Wherever the word "bilevel" appears in a line of the records, copy that line.

Collection entries:
%%

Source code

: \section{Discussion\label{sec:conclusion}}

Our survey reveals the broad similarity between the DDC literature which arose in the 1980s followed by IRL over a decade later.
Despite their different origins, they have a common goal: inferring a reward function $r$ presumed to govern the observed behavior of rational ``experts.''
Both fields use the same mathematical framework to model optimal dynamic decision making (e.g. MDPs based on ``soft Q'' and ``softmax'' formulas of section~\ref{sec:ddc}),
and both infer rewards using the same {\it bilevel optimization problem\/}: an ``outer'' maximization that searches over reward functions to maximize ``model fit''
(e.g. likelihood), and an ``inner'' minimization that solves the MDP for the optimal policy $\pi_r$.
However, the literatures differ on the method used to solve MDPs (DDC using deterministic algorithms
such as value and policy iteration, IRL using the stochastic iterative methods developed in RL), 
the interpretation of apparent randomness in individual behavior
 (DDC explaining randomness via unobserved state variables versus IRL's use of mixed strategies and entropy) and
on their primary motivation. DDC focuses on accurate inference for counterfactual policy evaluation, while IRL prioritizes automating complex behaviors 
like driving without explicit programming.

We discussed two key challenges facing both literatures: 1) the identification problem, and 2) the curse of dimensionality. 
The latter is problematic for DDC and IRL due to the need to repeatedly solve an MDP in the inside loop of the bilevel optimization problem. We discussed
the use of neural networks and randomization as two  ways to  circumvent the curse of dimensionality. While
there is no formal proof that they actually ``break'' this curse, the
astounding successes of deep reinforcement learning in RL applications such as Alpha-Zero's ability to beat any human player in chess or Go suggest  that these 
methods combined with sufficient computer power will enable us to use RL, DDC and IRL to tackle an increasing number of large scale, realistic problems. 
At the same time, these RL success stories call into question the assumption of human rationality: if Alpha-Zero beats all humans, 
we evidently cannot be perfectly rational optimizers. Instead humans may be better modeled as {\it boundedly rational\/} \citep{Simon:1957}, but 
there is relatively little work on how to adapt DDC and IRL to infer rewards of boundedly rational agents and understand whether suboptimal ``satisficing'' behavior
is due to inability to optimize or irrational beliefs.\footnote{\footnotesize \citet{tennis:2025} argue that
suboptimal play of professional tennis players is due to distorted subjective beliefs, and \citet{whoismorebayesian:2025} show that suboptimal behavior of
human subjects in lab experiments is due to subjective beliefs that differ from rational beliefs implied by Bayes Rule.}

%%

### Reply to the task
and both infer rewards using the same {\it bilevel optimization problem\/}: an ``outer'' maximization that searches over reward functions to maximize ``model fit''
The latter is problematic for DDC and IRL due to the need to repeatedly solve an MDP in the inside loop of the bilevel optimization problem. We discussed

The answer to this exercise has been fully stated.